Fire Station No. 23 is a former fire station in Downtown Los Angeles.  Built in 1910 as an operating fire station, it was also the Los Angeles Fire Department's headquarters until 1920 and the residence of every fire chief from 1910-1928.  When it opened, it spawned a political firestorm due to the ornate interior and expensive imported materials, leading to its being called the "Taj Mahal" of firehouses.  After 50 years of operation, the station was closed in 1960 as the department began replacing older stations with new facilities.  Since the 1980s, Fire Station No. 23 has been a popular filming location.  Motion pictures filmed at the station include the Ghostbusters movies, The Mask, Police Academy 2, Flatliners, Firehouse and National Security.

History

Construction controversy
In June 1909, the city of Los Angeles announced plans to build a three-story fire station in the heart of the wholesale and manufacturing district that would also serve as the fire department's headquarters.  The projected cost of the station was placed at $35,000.
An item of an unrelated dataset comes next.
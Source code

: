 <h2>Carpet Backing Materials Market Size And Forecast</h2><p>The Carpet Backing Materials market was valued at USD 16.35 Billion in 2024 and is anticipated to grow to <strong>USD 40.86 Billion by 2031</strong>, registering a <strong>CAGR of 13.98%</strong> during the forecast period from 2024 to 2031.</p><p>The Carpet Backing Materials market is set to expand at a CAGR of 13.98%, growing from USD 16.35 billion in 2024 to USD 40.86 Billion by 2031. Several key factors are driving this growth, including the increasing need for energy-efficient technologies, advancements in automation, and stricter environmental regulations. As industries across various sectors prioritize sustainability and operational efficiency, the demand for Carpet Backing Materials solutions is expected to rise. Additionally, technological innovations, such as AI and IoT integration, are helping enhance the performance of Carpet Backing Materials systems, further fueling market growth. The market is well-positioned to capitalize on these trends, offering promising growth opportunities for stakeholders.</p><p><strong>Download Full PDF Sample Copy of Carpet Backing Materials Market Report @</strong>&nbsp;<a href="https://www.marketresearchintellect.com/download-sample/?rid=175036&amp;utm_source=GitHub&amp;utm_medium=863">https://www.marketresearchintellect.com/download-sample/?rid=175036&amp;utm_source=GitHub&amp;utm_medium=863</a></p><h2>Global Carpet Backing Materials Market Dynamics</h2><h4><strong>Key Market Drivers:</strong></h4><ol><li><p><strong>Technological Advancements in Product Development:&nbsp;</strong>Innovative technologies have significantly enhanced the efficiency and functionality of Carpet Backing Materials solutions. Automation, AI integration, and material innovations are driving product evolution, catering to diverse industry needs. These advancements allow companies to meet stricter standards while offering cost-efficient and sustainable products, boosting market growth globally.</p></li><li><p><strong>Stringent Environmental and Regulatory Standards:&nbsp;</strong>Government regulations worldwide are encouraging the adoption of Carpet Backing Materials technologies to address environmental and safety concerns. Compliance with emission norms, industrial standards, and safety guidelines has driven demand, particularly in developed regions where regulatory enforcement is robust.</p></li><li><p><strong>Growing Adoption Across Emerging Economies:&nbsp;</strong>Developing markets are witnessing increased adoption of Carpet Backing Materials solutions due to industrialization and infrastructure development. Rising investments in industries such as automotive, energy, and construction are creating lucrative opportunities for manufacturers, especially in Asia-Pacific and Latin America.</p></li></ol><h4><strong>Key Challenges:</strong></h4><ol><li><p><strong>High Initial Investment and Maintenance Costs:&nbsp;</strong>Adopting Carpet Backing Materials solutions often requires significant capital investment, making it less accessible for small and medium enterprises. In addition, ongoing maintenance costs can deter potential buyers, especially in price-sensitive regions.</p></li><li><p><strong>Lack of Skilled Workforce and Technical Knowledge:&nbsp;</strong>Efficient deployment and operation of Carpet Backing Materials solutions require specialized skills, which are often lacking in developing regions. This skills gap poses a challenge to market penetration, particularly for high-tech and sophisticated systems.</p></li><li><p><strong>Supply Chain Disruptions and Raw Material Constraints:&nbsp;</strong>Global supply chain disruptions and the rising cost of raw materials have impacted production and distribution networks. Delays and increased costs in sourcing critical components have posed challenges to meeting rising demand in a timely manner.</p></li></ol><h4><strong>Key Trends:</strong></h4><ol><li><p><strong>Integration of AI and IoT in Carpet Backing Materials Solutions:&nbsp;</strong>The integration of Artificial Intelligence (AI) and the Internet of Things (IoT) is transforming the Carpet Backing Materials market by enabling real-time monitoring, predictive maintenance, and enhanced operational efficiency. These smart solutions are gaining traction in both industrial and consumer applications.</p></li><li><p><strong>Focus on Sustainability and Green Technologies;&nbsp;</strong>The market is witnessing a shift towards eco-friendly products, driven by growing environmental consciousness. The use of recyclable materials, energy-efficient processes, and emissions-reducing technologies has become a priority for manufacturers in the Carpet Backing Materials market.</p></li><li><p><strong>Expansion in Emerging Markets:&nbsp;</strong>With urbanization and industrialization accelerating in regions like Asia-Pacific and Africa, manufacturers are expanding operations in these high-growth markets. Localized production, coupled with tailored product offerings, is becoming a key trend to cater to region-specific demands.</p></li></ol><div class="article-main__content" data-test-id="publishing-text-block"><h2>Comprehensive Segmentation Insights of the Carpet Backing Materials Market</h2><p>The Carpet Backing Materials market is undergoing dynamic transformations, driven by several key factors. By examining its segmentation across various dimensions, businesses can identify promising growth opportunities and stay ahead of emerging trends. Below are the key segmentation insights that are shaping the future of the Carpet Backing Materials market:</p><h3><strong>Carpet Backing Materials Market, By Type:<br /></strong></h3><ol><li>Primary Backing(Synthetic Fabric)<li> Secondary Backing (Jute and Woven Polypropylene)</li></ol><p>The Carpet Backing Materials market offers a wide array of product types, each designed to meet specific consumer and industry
When the station opened in September 1910 at a final cost of $53,000, a controversy arose over the cost and use of expensive materials, including Peruvian mahogany in the chief's living quarters.  It was considered the "most elaborate and richest engine-house west of New York" and maybe the "most ornate ... in this or any other world."  The Los Angeles Times reported on its opulence as follows:"It is the interior which is to reincarnate man and beast in the fire department.  It is the interior which is a sort of Nirvana for a soulful legion of blue-shirted civil service graduates.  Its spell will be hypnotic, for if the visitor starts in with the third floor he will leave by Winston Street in stupefaction."
The building was an unusually narrow structure, only  wide but  deep stretching the entire distance from Fifth to Winston Streets.  The main floor was an arcade connecting Fifth and Winston Streets with stalls for ten horses, repressed vitrified brick, walls of white enamel tiling, and pressed steel ceilings  above the floor.  More than anything else, it was the extravagant third floor living quarters, described as "the chief's boudoir" and a "palace for chiefs," that drew the most attention.  Access to the third floor was by a private elevator that "moves noiselessly and stealthily to the upper haven."  The third floor was covered in Peruvian mahogany with French bevel glass mirrors, a mantel of Vermont marble, polished inlaid oak floors, a private slide pole, a massive brass bed, private roof garden, and "a tub big enough for two chiefs."  The Times reported: "Notice the Peruvian mahogany carefully, and you will see that the heart of the log has been chosen and that its grain has been placed so that it gives the appearance of real flames.  Certainly the esthetic for the reception room of the engine-house de luxe."  The chief's apartment alone was reported to have cost $25,000.  The Times noted that the quarters rivaled the finest suites in the country, referred to it as a "Sybaritic effort," and offered its sarcastic speculation that the house captain would be expected to "wear evening dress after 6 o'clock, at least."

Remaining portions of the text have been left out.